Entrambe le ordinanze respinte erano modellate sulla direttiva europea 2019/904 approvata il 5 giugno scorso, con cui l’Unione Europea prevede la messa al bando assoluta di cose come posate, piatti, cotton-fioc, contenitori di polistirolo, cannucce, e palloncini a partire dal 2021 in tutti gli stati membri.

L’inghippo del caso pugliese starebbe però in come è stata interpretata la messa al bando in particolare delle bottigliette PET, che non sono nominate nella direttiva europea, e a difesa delle quali si è schierata una serie di associazioni di categoria di produttori di bevande. Stando però alle parole riportate da National Geographic dell’avvocato che ha invece sostenuto l’ordinanza insieme al WWF, per le bottigliette PET era prevista proroga fino a fine settembre e non potevano dunque rappresentare un passo più lungo della gamba per la regione.

Nel caso invece della Sicilia, il ricorso contro l’ordinanza annunciata a febbraio scorso è promosso dalla Federazione gomma plastica/Unionplast, la cui motivazione è “l’assenza di presupposti di necessità e urgenza e dal rischio di provocare inutilmente danni gravi alle imprese e ai loro occupati,” stando a quanto riportato da LifeGate.
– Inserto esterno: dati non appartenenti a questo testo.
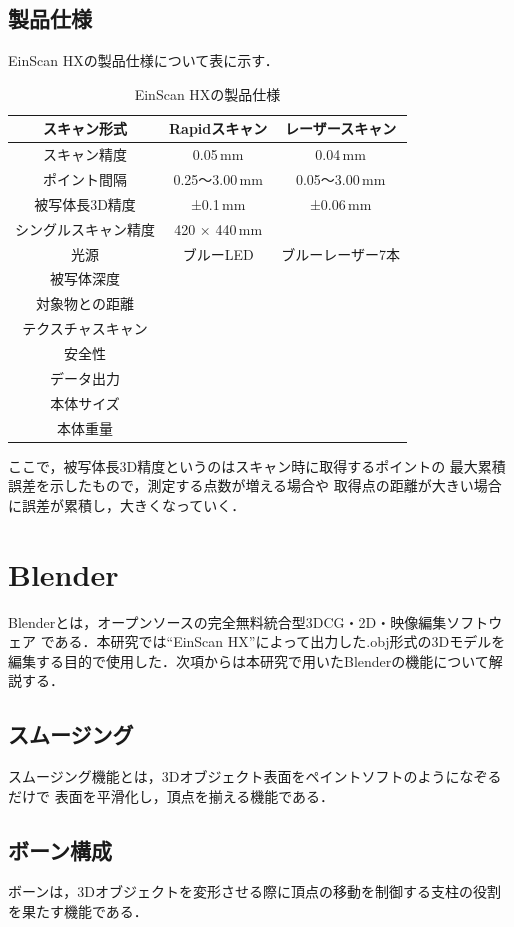 \documentclass{ltjsreport}
\begin{document}
		\subsection{製品仕様}
			EinScan HXの製品仕様について表に示す．
			\begin{table}[H]
			\begin{center}
			\caption{EinScan HXの製品仕様}
			\label{tab:EinScan}
			\begin{tabular}{c|cc} \toprule
				スキャン形式&Rapidスキャン&レーザースキャン\\ \hline
				スキャン精度&0.05\,mm&0.04\,mm\\
				ポイント間隔&0.25～3.00\,mm&0.05～3.00\,mm\\
				被写体長3D精度&±0.1\,mm&±0.06\,mm\\
				シングルスキャン精度&420 × 440\,mm&\\
				光源&ブルーLED&ブルーレーザー7本\\
				被写体深度&&\\
				対象物との距離&&\\
				テクスチャスキャン&&\\
				安全性&&\\
				データ出力&&\\
				本体サイズ&&\\
				本体重量&&\\
				\bottomrule
			\end{tabular}
			\end{center}
			\end{table}
			ここで，被写体長3D精度というのはスキャン時に取得するポイントの
			最大累積誤差を示したもので，測定する点数が増える場合や
			取得点の距離が大きい場合に誤差が累積し，大きくなっていく．

	\section{Blender}
	
		Blenderとは，オープンソースの完全無料統合型3DCG・2D・映像編集ソフトウェア
		である．本研究では``EinScan HX''によって出力した.obj形式の3Dモデルを
		編集する目的で使用した．次項からは本研究で用いたBlenderの機能について解説する．
		\subsection{スムージング}
			スムージング機能とは，3Dオブジェクト表面をペイントソフトのようになぞるだけで
			表面を平滑化し，頂点を揃える機能である．
		\subsection{ボーン構成}
			ボーンは，3Dオブジェクトを変形させる際に頂点の移動を制御する支柱の役割を果たす機能である．
\end{document}
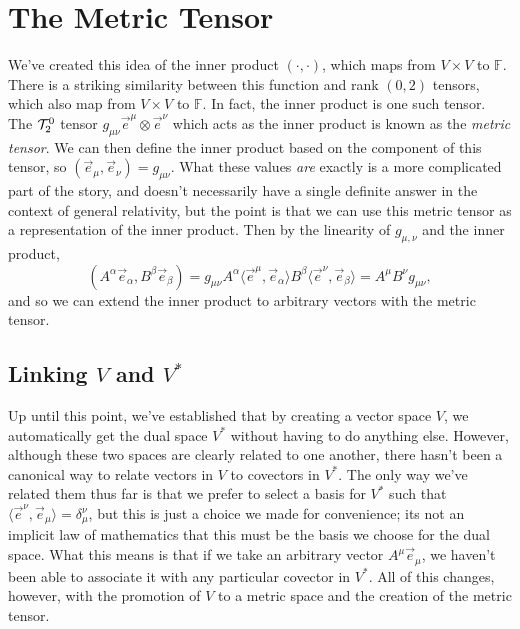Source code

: \chapter{The Metric Tensor}
We've created this idea of the inner product $(\cdot,\cdot)$, which maps from $V \times V$ to $\mathbb{F}$.
There is a striking similarity between this function and rank $(0,2)$ tensors, which also map from $V \times V$ to $\mathbb{F}$.
In fact, the inner product is one such tensor.
The $\mathcal{T}^0_2$ tensor $g_{\mu\nu} \vec{e}^\mu \otimes \vec{e}^\nu$ which acts as the inner product is known as the \emph{metric tensor}.
We can then define the inner product based on the component of this tensor, so $(\vec{e}_\mu,\vec{e}_\nu) = g_{\mu\nu}$.
What these values \emph{are} exactly is a more complicated part of the story, and doesn't necessarily have a single definite answer in the context of general relativity, but the point is that we can use this metric tensor as a representation of the inner product.
Then by the linearity of $g_{\mu,\nu}$ and the inner product,
\[ (A^\alpha \vec{e}_\alpha, B^\beta \vec{e}_\beta) = g_{\mu\nu} A^\alpha \langle \vec{e}^\mu, \vec{e}_\alpha \rangle B^\beta \langle \vec{e}^\nu, \vec{e}_\beta \rangle = A^\mu B^\nu g_{\mu\nu}, \]
and so we can extend the inner product to arbitrary vectors with the metric tensor.

\section{Linking $V$ and $V^*$}
Up until this point, we've established that by creating a vector space $V$, we automatically get the dual space $V^*$ without having to do anything else.
However, although these two spaces are clearly related to one another, there hasn't been a canonical way to relate vectors in $V$ to covectors in $V^*$.
The only way we've related them thus far is that we prefer to select a basis for $V^*$ such that $\langle \vec{e}^\nu, \vec{e}_\mu \rangle = \delta_\mu^\nu$, but this is just a choice we made for convenience; its not an implicit law of mathematics that this must be the basis we choose for the dual space.
What this means is that if we take an arbitrary vector $A^\mu \vec{e}_\mu$, we haven't been able to associate it with any particular covector in $V^*$.
All of this changes, however, with the promotion of $V$ to a metric space and the creation of the metric tensor.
Ad aprile 2019, il ministro dell’Ambiente Sergio Costa—già allineato con la decisione europea—ha emanato anche il decreto Salvamare, con cui viene consentita ai pescatori la raccolta di plastica in mare, fino a prima “costretti a ributtarla in mare [quando rinvenuta nelle reti da pesca] perché altrimenti avrebbero compiuto il reato di trasporto illecito di rifiuti,” è spiegato sul sito del Ministero, “sarebbero stati considerati produttori di rifiuti e avrebbero dovuto anche pagare per lo smaltimento.”

Nel frattempo, almeno due amministrazioni stanno portando avanti senza intralci le proprie ordinanze: Bibione (una località marittima in Veneto) e la regione Marche, la prima a licenziare una legge che riguarda l’intero territorio e non solo comuni specifici o iniziative autonome di gestori di attività locali. Anticipando sia la direttiva europea che la norma “Salvamare” italiana, infatti, le Marche prevedono di diventare “plastic free” entro il 2020, vietando anche le sigarette nelle spiagge non munite di posacenere. Bibione, a sua volta, ha emanato lo stesso divieto già per questa estate: sui suoi 8 chilometri di litorale sarà proibito fumare, fatta eccezione per alcune aree apposite.

Tanto le ordinanze che i ricorsi e le decisioni dei tribunali regionali sono indicative di un cambiamento in atto che non può che essere complesso nelle sue prime fasi, ma che rappresenta anche una necessità assoluta. Dipendiamo dalla plastica, ma grossa parte di questa dipendenza è un falso problema. E per quanto una migliore gestione dei rifiuti—soprattutto nelle località turistiche—debba essere parte del processo, è inutile negare che se la plastica usa e getta non viene prodotta, acquistata e consumata, non può diventare rifiuto e galleggiare in mare in attesa di un pescatore che la riporti a riva.